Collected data

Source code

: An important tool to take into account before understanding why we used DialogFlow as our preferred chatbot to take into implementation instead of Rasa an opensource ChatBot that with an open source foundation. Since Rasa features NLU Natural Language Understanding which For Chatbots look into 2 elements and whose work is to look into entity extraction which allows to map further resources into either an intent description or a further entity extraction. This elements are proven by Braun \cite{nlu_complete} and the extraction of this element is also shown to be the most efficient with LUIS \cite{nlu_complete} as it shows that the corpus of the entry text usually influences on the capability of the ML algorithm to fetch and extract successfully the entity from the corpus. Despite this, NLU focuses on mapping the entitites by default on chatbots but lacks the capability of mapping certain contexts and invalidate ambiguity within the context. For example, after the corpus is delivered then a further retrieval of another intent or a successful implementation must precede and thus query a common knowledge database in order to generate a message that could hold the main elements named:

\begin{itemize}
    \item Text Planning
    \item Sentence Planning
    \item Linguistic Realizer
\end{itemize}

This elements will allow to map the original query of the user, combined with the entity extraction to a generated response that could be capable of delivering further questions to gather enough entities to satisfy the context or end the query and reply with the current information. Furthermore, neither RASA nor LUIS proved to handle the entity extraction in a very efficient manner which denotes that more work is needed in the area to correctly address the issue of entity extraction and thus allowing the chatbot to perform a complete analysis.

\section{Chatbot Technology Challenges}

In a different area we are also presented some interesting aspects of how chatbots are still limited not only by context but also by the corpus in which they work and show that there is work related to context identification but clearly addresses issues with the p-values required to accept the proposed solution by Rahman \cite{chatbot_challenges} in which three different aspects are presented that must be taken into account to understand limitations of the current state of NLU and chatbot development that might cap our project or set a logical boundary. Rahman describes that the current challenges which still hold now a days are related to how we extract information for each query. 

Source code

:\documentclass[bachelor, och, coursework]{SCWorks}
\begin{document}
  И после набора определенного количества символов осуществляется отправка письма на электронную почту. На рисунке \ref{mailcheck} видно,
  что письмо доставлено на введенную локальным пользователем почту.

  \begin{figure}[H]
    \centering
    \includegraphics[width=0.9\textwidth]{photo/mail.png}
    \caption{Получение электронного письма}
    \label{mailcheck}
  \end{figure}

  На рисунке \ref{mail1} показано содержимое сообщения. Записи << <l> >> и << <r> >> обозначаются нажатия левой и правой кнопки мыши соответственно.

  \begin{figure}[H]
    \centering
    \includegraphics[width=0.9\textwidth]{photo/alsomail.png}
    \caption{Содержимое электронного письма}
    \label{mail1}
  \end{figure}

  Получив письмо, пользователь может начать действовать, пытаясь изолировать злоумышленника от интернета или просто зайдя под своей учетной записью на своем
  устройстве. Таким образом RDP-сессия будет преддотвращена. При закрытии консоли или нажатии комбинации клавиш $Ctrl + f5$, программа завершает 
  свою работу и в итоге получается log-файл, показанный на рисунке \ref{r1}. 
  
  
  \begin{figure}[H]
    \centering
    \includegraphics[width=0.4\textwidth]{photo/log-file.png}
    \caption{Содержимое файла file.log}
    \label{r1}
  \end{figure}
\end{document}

__What is being asked__
Return each full line of the entries that contains the word "entity".

__Your response__
: An important tool to take into account before understanding why we used DialogFlow as our preferred chatbot to take into implementation instead of Rasa an opensource ChatBot that with an open source foundation. Since Rasa features NLU Natural Language Understanding which For Chatbots look into 2 elements and whose work is to look into entity extraction which allows to map further resources into either an intent description or a further entity extraction. This elements are proven by Braun \cite{nlu_complete} and the extraction of this element is also shown to be the most efficient with LUIS \cite{nlu_complete} as it shows that the corpus of the entry text usually influences on the capability of the ML algorithm to fetch and extract successfully the entity from the corpus. Despite this, NLU focuses on mapping the entitites by default on chatbots but lacks the capability of mapping certain contexts and invalidate ambiguity within the context. For example, after the corpus is delivered then a further retrieval of another intent or a successful implementation must precede and thus query a common knowledge database in order to generate a message that could hold the main elements named:
This elements will allow to map the original query of the user, combined with the entity extraction to a generated response that could be capable of delivering further questions to gather enough entities to satisfy the context or end the query and reply with the current information. Furthermore, neither RASA nor LUIS proved to handle the entity extraction in a very efficient manner which denotes that more work is needed in the area to correctly address the issue of entity extraction and thus allowing the chatbot to perform a complete analysis.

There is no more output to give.